To test the sensitivity of the parameters chosen, we ran a parameter optimization job. We tested the exit condition of liquidating the contract from 1 week until expiry to 3 weeks until expiry in steps of 0.5 weeks and we tested selecting different strike prices between 1 standard deviation below the underlying price and 3 standard deviations below in steps of 0.5. Of the 25 parameter combinations, 25 (100 %) were profitable.
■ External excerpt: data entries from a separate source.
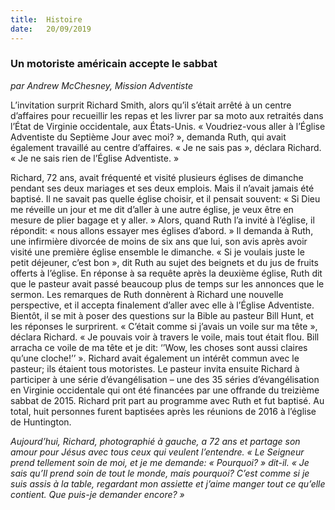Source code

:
 ```yaml
---
title:  Histoire
date:   20/09/2019
---
```


### Un motoriste américain accepte le sabbat

_par Andrew McChesney, Mission Adventiste_

L’invitation surprit Richard Smith, alors qu’il s’était arrêté à un centre d’affaires pour recueillir les repas et les livrer par sa moto aux retraités dans l’État de Virginie occidentale, aux États-Unis. « Voudriez-vous aller à l’Église Adventiste du Septième Jour avec moi? », demanda Ruth, qui avait également travaillé au centre d’affaires. « Je ne sais pas », déclara Richard. « Je ne sais rien de l’Église Adventiste. »

Richard, 72 ans, avait fréquenté et visité plusieurs églises de dimanche pendant ses deux mariages et ses deux emplois. Mais il n’avait jamais été baptisé. Il ne savait pas quelle église choisir, et il pensait souvent: « Si Dieu me réveille un jour et me dit d’aller à une autre église, je veux être en mesure de plier bagage et y aller. » Alors, quand Ruth l’a invité à l’église, il répondit: « nous allons essayer mes églises d’abord. » Il demanda à Ruth, une infirmière divorcée de moins de six ans que lui, son avis après avoir visité une première église ensemble le dimanche. « Si je voulais juste le petit déjeuner, c’est bon », dit Ruth au sujet des beignets et du jus de fruits offerts à l’église. En réponse à sa requête après la deuxième église, Ruth dit que le pasteur avait passé beaucoup plus de temps sur les annonces que le sermon. Les remarques de Ruth donnèrent à Richard une nouvelle perspective, et il accepta finalement d’aller avec elle à l’Église Adventiste. Bientôt, il se mit à poser des questions sur la Bible au pasteur Bill Hunt, et les réponses le surprirent. « C’était comme si j’avais un voile sur ma tête », déclara Richard. « Je pouvais voir à travers le voile, mais tout était flou. Bill arracha ce voile de ma tête et je dit: ‘’Wow, les choses sont aussi claires qu’une cloche!’’ ». Richard avait également un intérêt commun avec le pasteur; ils étaient tous motoristes. Le pasteur invita ensuite Richard à participer à une série d’évangélisation – une des 35 séries d’évangélisation en Virginie occidentale qui ont été financées par une offrande du treizième sabbat de 2015. Richard prit part au programme avec Ruth et fut baptisé. Au total, huit personnes furent baptisées après les réunions de 2016 à l’église de Huntington.

_Aujourd’hui, Richard, photographié à gauche, a 72 ans et partage son amour pour Jésus avec tous ceux qui veulent l’entendre. « Le Seigneur prend tellement soin de moi, et je me demande: « Pourquoi? » dit-il. « Je sais qu’Il prend soin de tout le monde, mais pourquoi? C’est comme si je suis assis à la table, regardant mon assiette et j’aime manger tout ce qu’elle contient. Que puis-je demander encore? »_

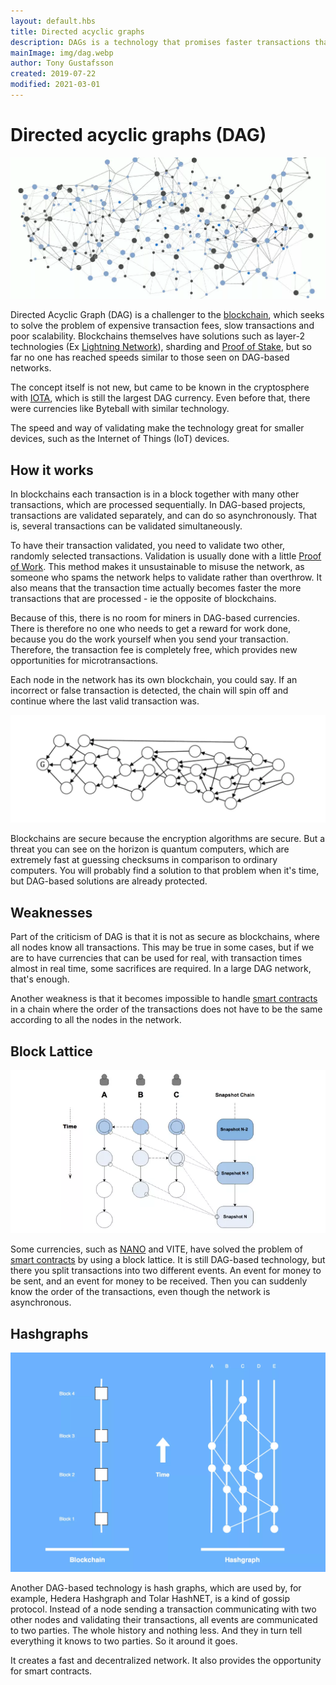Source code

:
 ```yaml
---
layout: default.hbs
title: Directed acyclic graphs
description: DAGs is a technology that promises faster transactions than blockchains and is successfully used by cryptocurrencies such as IOTA and NANO.
mainImage: img/dag.webp
author: Tony Gustafsson
created: 2019-07-22
modified: 2021-03-01
---
```


# Directed acyclic graphs (DAG)

![Directed acyclic graphs](../img/dag.webp 'Directed acyclic graphs')

Directed Acyclic Graph (DAG) is a challenger to the [blockchain](/technology/blockchains.html), which seeks to solve the problem of expensive transaction fees, slow transactions and poor scalability. Blockchains themselves have solutions such as layer-2 technologies (Ex [Lightning Network](/technology/lightning-network.html)), sharding and [Proof of Stake](/technology/proof-of-stake.html), but so far no one has reached speeds similar to those seen on DAG-based networks.

The concept itself is not new, but came to be known in the cryptosphere with [IOTA](/cryptocurrencies/iota.html), which is still the largest DAG currency. Even before that, there were currencies like Byteball with similar technology.

The speed and way of validating make the technology great for smaller devices, such as the Internet of Things (IoT) devices.

## How it works

In blockchains each transaction is in a block together with many other transactions, which are processed sequentially. In DAG-based projects, transactions are validated separately, and can do so asynchronously. That is, several transactions can be validated simultaneously.

To have their transaction validated, you need to validate two other, randomly selected transactions. Validation is usually done with a little [Proof of Work](/technology/proof-of-work). This method makes it unsustainable to misuse the network, as someone who spams the network helps to validate rather than overthrow. It also means that the transaction time actually becomes faster the more transactions that are processed - ie the opposite of blockchains.

Because of this, there is no room for miners in DAG-based currencies. There is therefore no one who needs to get a reward for work done, because you do the work yourself when you send your transaction. Therefore, the transaction fee is completely free, which provides new opportunities for microtransactions.

Each node in the network has its own blockchain, you could say. If an incorrect or false transaction is detected, the chain will spin off and continue where the last valid transaction was.

![DAG-graf](../img/dag-graph.webp 'DAG-graf')

Blockchains are secure because the encryption algorithms are secure. But a threat you can see on the horizon is quantum computers, which are extremely fast at guessing checksums in comparison to ordinary computers. You will probably find a solution to that problem when it's time, but DAG-based solutions are already protected.

## Weaknesses

Part of the criticism of DAG is that it is not as secure as blockchains, where all nodes know all transactions. This may be true in some cases, but if we are to have currencies that can be used for real, with transaction times almost in real time, some sacrifices are required. In a large DAG network, that's enough.

Another weakness is that it becomes impossible to handle [smart contracts](/technology/smart-contracts.html) in a chain where the order of the transactions does not have to be the same according to all the nodes in the network.

## Block Lattice

![Blockgitter](../img/block-lattice.webp 'Blockgitter')

Some currencies, such as [NANO](/cryptocurrencies/nano.html) and VITE, have solved the problem of [smart contracts](/technology/smart-contracts.html) by using a block lattice. It is still DAG-based technology, but there you split transactions into two different events. An event for money to be sent, and an event for money to be received. Then you can suddenly know the order of the transactions, even though the network is asynchronous.

## Hashgraphs

![Hashgraf](../img/hashgraph.webp 'Hashgraf')

Another DAG-based technology is hash graphs, which are used by, for example, Hedera Hashgraph and Tolar HashNET, is a kind of gossip protocol. Instead of a node sending a transaction communicating with two other nodes and validating their transactions, all events are communicated to two parties. The whole history and nothing less. And they in turn tell everything it knows to two parties. So it around it goes.

It creates a fast and decentralized network. It also provides the opportunity for smart contracts.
The following image shows the heatmap of CAGR for the parameter combinations:

The following image shows the heatmap of win rates for the parameter combinations:

The win rate heatmap shows that the strategy has a higher win rate when we sell contracts that are further OTM. The red circle in the preceding image identifies the parameters we chose as the strategy's default.
The equity curve is characteristic of the insurance provider business, which benefits from consistent premiums but can experience relatively large occasional losses. Further research areas include diversifying the strategy across many uncorrelated markets to increase risk-adjusted returns.
Douglas Goullet
Thank you for the research, it always an eye opener of what you can do with QC!